Since 1995, the report continues, bank profits have been overwhelmingly the result of massive loan growth, combined with increasing spreads between the lending rate and the returns on deposits.

"Using the example of an on-demand savings account, there was virtually no spread in 1995. In 1996, it was less than 0.5 percent. In 1998, it increased to 2.2 percent and increased to 3.5 percent in 1999. It has since remained between 3 and 3.5 percent. Indeed, net interest income accounts for 80-90 percent of overall bank profits in China."

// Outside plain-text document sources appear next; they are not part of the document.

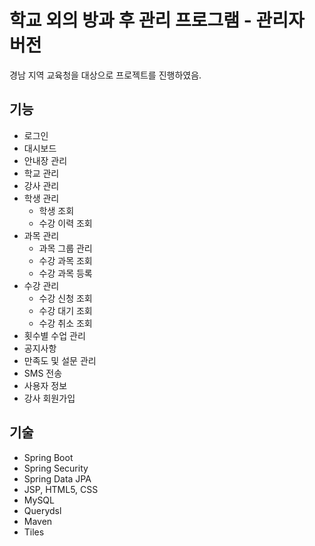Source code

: # 학교 외의 방과 후 관리 프로그램 - 관리자 버전

경남 지역 교육청을 대상으로 프로젝트를 진행하였음.

## 기능
- 로그인
- 대시보드
- 안내장 관리
- 학교 관리
- 강사 관리
- 학생 관리
  - 학생 조회
  - 수강 이력 조회
- 과목 관리
  - 과목 그룹 관리
  - 수강 과목 조회
  - 수강 과목 등록
- 수강 관리
  - 수강 신청 조회
  - 수강 대기 조회
  - 수강 취소 조회
- 횟수별 수업 관리
- 공지사항
- 만족도 및 설문 관리
- SMS 전송
- 사용자 정보
- 강사 회원가입

## 기술
- Spring Boot
- Spring Security
- Spring Data JPA
- JSP, HTML5, CSS
- MySQL
- Querydsl
- Maven
- Tiles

Saving the Chinese banking system in the 1990s and the first half of this decade was a hugely expensive exercise, costing perhaps as much as US$300 billion as junk assets were transferred from the banks to asset management concerns. Few, if any of the assets were worth anything at all.

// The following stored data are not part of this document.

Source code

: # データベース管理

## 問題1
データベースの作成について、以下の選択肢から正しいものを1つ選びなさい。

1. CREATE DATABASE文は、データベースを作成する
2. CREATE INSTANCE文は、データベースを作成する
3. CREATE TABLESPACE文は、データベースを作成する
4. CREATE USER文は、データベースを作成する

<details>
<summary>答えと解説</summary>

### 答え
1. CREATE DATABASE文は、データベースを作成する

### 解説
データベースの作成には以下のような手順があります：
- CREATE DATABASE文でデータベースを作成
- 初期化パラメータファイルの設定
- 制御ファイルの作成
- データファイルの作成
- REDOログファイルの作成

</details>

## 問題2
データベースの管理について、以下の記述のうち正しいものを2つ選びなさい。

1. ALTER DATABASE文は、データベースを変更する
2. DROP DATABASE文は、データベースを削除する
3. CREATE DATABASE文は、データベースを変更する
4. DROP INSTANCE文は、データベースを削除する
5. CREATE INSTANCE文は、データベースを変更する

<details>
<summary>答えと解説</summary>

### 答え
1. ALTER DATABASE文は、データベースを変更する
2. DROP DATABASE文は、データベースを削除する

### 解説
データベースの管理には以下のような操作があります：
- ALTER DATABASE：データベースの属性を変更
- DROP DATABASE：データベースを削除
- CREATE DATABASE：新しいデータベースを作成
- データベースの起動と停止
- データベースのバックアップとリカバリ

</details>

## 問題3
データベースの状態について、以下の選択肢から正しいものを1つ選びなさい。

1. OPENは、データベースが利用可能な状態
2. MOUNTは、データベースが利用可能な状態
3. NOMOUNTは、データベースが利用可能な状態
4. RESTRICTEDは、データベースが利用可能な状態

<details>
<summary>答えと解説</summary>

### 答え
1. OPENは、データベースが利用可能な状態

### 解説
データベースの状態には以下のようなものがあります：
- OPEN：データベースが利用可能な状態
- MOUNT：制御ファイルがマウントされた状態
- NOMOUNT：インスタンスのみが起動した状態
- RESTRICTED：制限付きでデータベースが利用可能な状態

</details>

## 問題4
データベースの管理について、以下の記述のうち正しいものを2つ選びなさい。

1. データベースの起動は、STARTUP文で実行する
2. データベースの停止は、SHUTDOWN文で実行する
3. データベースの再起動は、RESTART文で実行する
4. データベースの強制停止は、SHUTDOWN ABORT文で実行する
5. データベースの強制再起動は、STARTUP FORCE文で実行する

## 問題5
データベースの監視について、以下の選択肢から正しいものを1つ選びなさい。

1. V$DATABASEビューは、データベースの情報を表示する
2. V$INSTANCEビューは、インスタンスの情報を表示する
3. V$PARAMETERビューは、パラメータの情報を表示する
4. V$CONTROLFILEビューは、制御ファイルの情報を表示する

"The process of transferring wealth from depositors to banks has resulted in the private-consumption share of GDP declining from 45 percent in the late 1990s to 35 percent now." The report says." If the latest round of state-directed lending has resulted in yet another catastrophic future bad-loan problem, the bailout process is likely to be much messier and much more attributable to the central government's balance sheet."

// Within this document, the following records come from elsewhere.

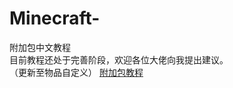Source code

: # Minecraft-
附加包中文教程  
目前教程还处于完善阶段，欢迎各位大佬向我提出建议。  
（更新至物品自定义） 
[附加包教程](https://justinlmc.github.io/Minecraft-/%E9%99%84%E5%8A%A0%E5%8C%85%E6%95%99%E7%A8%8B.html)  

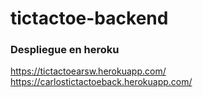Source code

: # tictactoe-backend

### Despliegue en heroku 

https://tictactoearsw.herokuapp.com/
https://carlostictactoeback.herokuapp.com/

It is believed that nonperforming loans in the banking system range anywhere from 40 percent of annual GDP to more than 100 percent. The loans pumped into SOEs since the onset of the global financial crisis in 2007-2008 may well have created an NPL crisis as big as the earlier one.

"Although the country is increasingly blessed with excellent economists and technicians who are well aware of China's economic problems and how to fix them, the barriers to the necessary reform and fixes are political rather than economic or technical," the report says. In the face of the problems, "China's leaders are exhibiting signs of policy paralysis rather than dynamism and competence."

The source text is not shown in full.